*Your objective*: Each record that follows must be given again without alteration.

Extracted records

*** Begin section ***

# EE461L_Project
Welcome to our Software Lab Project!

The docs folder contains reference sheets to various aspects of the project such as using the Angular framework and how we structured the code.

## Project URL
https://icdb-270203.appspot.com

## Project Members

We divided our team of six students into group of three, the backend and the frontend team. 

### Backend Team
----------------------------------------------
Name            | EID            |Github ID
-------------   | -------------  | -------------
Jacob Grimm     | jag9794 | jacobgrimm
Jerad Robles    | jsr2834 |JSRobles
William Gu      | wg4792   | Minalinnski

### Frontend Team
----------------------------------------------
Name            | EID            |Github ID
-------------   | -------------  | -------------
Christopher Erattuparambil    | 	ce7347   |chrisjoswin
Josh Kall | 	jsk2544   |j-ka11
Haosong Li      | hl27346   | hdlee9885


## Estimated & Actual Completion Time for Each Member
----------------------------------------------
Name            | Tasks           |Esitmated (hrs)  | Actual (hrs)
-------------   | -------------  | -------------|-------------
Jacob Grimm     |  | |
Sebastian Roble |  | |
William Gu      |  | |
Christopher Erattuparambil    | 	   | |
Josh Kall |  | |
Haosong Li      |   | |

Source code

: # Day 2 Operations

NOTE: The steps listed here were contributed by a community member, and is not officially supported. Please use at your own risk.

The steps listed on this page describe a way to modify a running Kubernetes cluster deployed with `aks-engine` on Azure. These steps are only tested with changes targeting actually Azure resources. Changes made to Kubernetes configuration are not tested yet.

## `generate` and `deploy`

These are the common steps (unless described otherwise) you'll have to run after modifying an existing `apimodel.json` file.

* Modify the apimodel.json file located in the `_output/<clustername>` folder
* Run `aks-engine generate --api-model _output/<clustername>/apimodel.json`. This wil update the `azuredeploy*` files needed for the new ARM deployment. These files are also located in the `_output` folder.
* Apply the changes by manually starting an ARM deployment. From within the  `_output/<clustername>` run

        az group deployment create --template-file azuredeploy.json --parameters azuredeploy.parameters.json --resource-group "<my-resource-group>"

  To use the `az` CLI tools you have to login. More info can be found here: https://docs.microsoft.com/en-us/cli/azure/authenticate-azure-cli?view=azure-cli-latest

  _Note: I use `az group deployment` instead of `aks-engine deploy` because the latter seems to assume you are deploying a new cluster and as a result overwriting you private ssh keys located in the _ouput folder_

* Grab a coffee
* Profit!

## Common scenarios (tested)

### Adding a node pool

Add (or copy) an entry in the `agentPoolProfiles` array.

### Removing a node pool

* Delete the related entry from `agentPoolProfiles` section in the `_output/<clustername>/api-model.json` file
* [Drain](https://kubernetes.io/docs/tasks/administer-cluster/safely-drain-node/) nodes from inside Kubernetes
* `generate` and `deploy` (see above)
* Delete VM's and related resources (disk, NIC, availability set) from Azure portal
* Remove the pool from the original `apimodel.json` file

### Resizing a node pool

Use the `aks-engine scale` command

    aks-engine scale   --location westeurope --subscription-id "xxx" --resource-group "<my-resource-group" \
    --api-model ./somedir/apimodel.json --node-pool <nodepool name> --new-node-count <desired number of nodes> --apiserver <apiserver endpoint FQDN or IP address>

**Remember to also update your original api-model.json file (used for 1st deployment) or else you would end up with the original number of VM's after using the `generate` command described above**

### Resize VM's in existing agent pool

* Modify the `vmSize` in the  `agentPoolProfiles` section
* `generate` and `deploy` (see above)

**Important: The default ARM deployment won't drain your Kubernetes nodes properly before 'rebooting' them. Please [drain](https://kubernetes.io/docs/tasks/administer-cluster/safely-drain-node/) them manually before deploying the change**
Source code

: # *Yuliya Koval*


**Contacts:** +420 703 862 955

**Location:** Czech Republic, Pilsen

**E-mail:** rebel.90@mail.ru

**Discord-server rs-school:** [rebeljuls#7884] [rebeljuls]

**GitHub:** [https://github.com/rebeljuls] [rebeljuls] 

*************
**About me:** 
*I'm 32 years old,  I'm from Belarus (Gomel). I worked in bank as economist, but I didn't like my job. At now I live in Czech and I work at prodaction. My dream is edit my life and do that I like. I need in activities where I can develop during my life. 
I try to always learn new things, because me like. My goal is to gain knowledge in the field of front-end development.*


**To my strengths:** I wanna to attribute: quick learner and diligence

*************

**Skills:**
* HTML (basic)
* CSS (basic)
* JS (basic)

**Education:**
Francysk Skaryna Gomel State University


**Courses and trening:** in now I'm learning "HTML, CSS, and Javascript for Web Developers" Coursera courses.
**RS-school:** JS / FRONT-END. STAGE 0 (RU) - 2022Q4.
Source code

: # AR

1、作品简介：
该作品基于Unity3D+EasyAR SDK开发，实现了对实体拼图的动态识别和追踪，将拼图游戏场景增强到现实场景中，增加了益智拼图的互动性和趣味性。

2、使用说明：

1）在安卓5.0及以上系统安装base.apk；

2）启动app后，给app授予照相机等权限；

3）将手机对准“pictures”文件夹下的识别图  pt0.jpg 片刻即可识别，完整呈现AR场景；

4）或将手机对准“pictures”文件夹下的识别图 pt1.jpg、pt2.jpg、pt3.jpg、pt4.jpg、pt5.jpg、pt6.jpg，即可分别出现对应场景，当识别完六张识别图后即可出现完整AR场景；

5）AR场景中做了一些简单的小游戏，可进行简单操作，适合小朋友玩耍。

*** End section ***

*Expected output*:
# EE461L_Project
Welcome to our Software Lab Project!

The docs folder contains reference sheets to various aspects of the project such as using the Angular framework and how we structured the code.

## Project URL
https://icdb-270203.appspot.com

## Project Members

We divided our team of six students into group of three, the backend and the frontend team. 

### Backend Team
----------------------------------------------
Name            | EID            |Github ID
-------------   | -------------  | -------------
Jacob Grimm     | jag9794 | jacobgrimm
Jerad Robles    | jsr2834 |JSRobles
William Gu      | wg4792   | Minalinnski

### Frontend Team
----------------------------------------------
Name            | EID            |Github ID
-------------   | -------------  | -------------
Christopher Erattuparambil    | 	ce7347   |chrisjoswin
Josh Kall | 	jsk2544   |j-ka11
Haosong Li      | hl27346   | hdlee9885


## Estimated & Actual Completion Time for Each Member
----------------------------------------------
Name            | Tasks           |Esitmated (hrs)  | Actual (hrs)
-------------   | -------------  | -------------|-------------
Jacob Grimm     |  | |
Sebastian Roble |  | |
William Gu      |  | |
Christopher Erattuparambil    | 	   | |
Josh Kall |  | |
Haosong Li      |   | |

Source code

: # Day 2 Operations

NOTE: The steps listed here were contributed by a community member, and is not officially supported. Please use at your own risk.

The steps listed on this page describe a way to modify a running Kubernetes cluster deployed with `aks-engine` on Azure. These steps are only tested with changes targeting actually Azure resources. Changes made to Kubernetes configuration are not tested yet.

## `generate` and `deploy`

These are the common steps (unless described otherwise) you'll have to run after modifying an existing `apimodel.json` file.

* Modify the apimodel.json file located in the `_output/<clustername>` folder
* Run `aks-engine generate --api-model _output/<clustername>/apimodel.json`. This wil update the `azuredeploy*` files needed for the new ARM deployment. These files are also located in the `_output` folder.
* Apply the changes by manually starting an ARM deployment. From within the  `_output/<clustername>` run

        az group deployment create --template-file azuredeploy.json --parameters azuredeploy.parameters.json --resource-group "<my-resource-group>"

  To use the `az` CLI tools you have to login. More info can be found here: https://docs.microsoft.com/en-us/cli/azure/authenticate-azure-cli?view=azure-cli-latest

  _Note: I use `az group deployment` instead of `aks-engine deploy` because the latter seems to assume you are deploying a new cluster and as a result overwriting you private ssh keys located in the _ouput folder_

* Grab a coffee
* Profit!

## Common scenarios (tested)

### Adding a node pool

Add (or copy) an entry in the `agentPoolProfiles` array.

### Removing a node pool

* Delete the related entry from `agentPoolProfiles` section in the `_output/<clustername>/api-model.json` file
* [Drain](https://kubernetes.io/docs/tasks/administer-cluster/safely-drain-node/) nodes from inside Kubernetes
* `generate` and `deploy` (see above)
* Delete VM's and related resources (disk, NIC, availability set) from Azure portal
* Remove the pool from the original `apimodel.json` file

### Resizing a node pool

Use the `aks-engine scale` command

    aks-engine scale   --location westeurope --subscription-id "xxx" --resource-group "<my-resource-group" \
    --api-model ./somedir/apimodel.json --node-pool <nodepool name> --new-node-count <desired number of nodes> --apiserver <apiserver endpoint FQDN or IP address>

**Remember to also update your original api-model.json file (used for 1st deployment) or else you would end up with the original number of VM's after using the `generate` command described above**

### Resize VM's in existing agent pool

* Modify the `vmSize` in the  `agentPoolProfiles` section
* `generate` and `deploy` (see above)

**Important: The default ARM deployment won't drain your Kubernetes nodes properly before 'rebooting' them. Please [drain](https://kubernetes.io/docs/tasks/administer-cluster/safely-drain-node/) them manually before deploying the change**
Source code

: # *Yuliya Koval*


**Contacts:** +420 703 862 955

**Location:** Czech Republic, Pilsen

**E-mail:** rebel.90@mail.ru

**Discord-server rs-school:** [rebeljuls#7884] [rebeljuls]

**GitHub:** [https://github.com/rebeljuls] [rebeljuls] 

*************
**About me:** 
*I'm 32 years old,  I'm from Belarus (Gomel). I worked in bank as economist, but I didn't like my job. At now I live in Czech and I work at prodaction. My dream is edit my life and do that I like. I need in activities where I can develop during my life. 
I try to always learn new things, because me like. My goal is to gain knowledge in the field of front-end development.*


**To my strengths:** I wanna to attribute: quick learner and diligence

*************

**Skills:**
* HTML (basic)
* CSS (basic)
* JS (basic)

**Education:**
Francysk Skaryna Gomel State University


**Courses and trening:** in now I'm learning "HTML, CSS, and Javascript for Web Developers" Coursera courses.
**RS-school:** JS / FRONT-END. STAGE 0 (RU) - 2022Q4.
Source code

: # AR

1、作品简介：
该作品基于Unity3D+EasyAR SDK开发，实现了对实体拼图的动态识别和追踪，将拼图游戏场景增强到现实场景中，增加了益智拼图的互动性和趣味性。

2、使用说明：

1）在安卓5.0及以上系统安装base.apk；

2）启动app后，给app授予照相机等权限；

3）将手机对准“pictures”文件夹下的识别图  pt0.jpg 片刻即可识别，完整呈现AR场景；

4）或将手机对准“pictures”文件夹下的识别图 pt1.jpg、pt2.jpg、pt3.jpg、pt4.jpg、pt5.jpg、pt6.jpg，即可分别出现对应场景，当识别完六张识别图后即可出现完整AR场景；

5）AR场景中做了一些简单的小游戏，可进行简单操作，适合小朋友玩耍。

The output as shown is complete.